# [Study material]
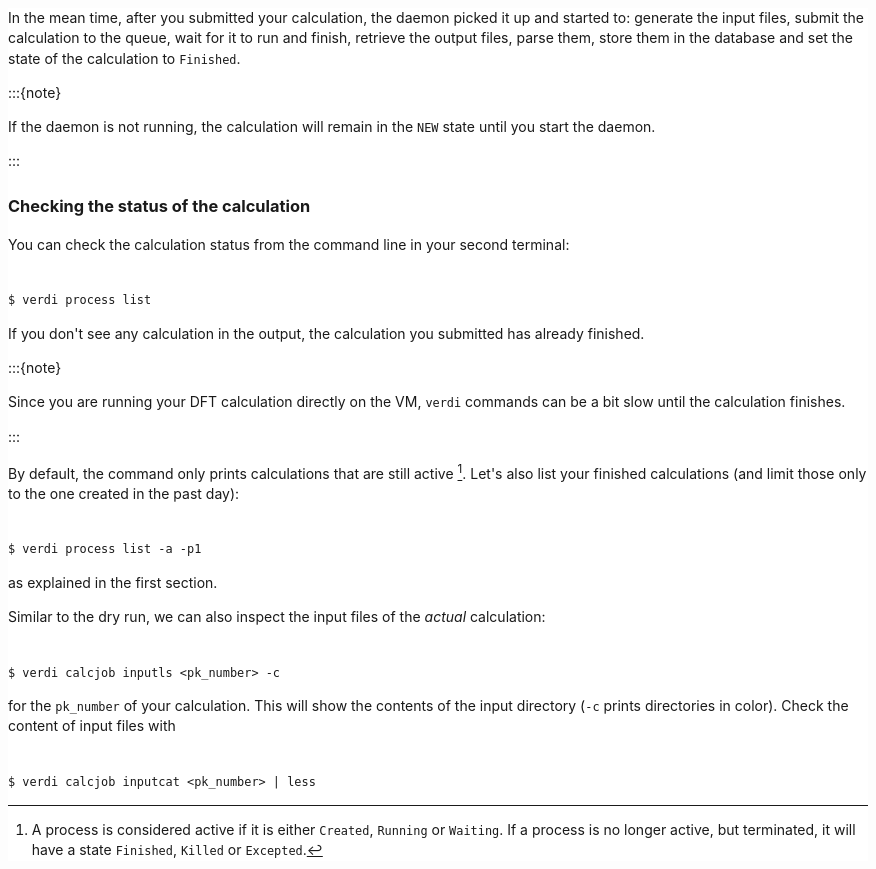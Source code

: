 In the mean time, after you submitted your calculation, the daemon picked it up and started to: generate the input files, submit the calculation to the queue, wait for it to run and finish, retrieve the output files, parse them, store them in the database and set the state of the calculation to `Finished`.

:::{note}

If the daemon is not running, the calculation will remain in the `NEW` state until you start the daemon.

:::

### Checking the status of the calculation

You can check the calculation status from the command line in your second terminal:

```{code-block} console

$ verdi process list

```

If you don't see any calculation in the output, the calculation you submitted has already finished.

:::{note}

Since you are running your DFT calculation directly on the VM, `verdi` commands can be a bit slow until the calculation finishes.

:::

By default, the command only prints calculations that are still active [^f2].
Let's also list your finished calculations (and limit those only to the one created in the past day):

```{code-block} console

$ verdi process list -a -p1

```

as explained in the first section.

Similar to the dry run, we can also inspect the input files of the *actual* calculation:

```{code-block} console

$ verdi calcjob inputls <pk_number> -c

```

for the `pk_number` of your calculation. This will show the contents of the input directory (`-c` prints directories in color).
Check the content of input files with

```{code-block} console

$ verdi calcjob inputcat <pk_number> | less

```


[^f1]: In order to avoid duplication of KpointsData, you would first need to learn how to query the database, therefore we will ignore this issue for now.
[^f2]: A process is considered active if it is either `Created`, `Running` or `Waiting`. If a process is no longer active, but terminated, it will have a state `Finished`, `Killed` or `Excepted`.
[^f3]: The `parent_folder` input for reusing the remote working folder of a previous calculation is specific to the `aiida-quantumespresso` plugin, but similar patterns are used in other plugins.
[^f4]: We purposefully do not provide advanced commands for crystal structure manipulation in AiiDA, because python packages that accomplish such tasks already exist (such as ASE or pymatgen).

# [Task to carry out]
Restate word for word the entries above from the line with "By default, the" through the line with "as explained in the first section.", inclusive, leaving out everything else.

# [Solution to this task]
By default, the command only prints calculations that are still active [^f2].
Let's also list your finished calculations (and limit those only to the one created in the past day):

```{code-block} console

$ verdi process list -a -p1

```

as explained in the first section.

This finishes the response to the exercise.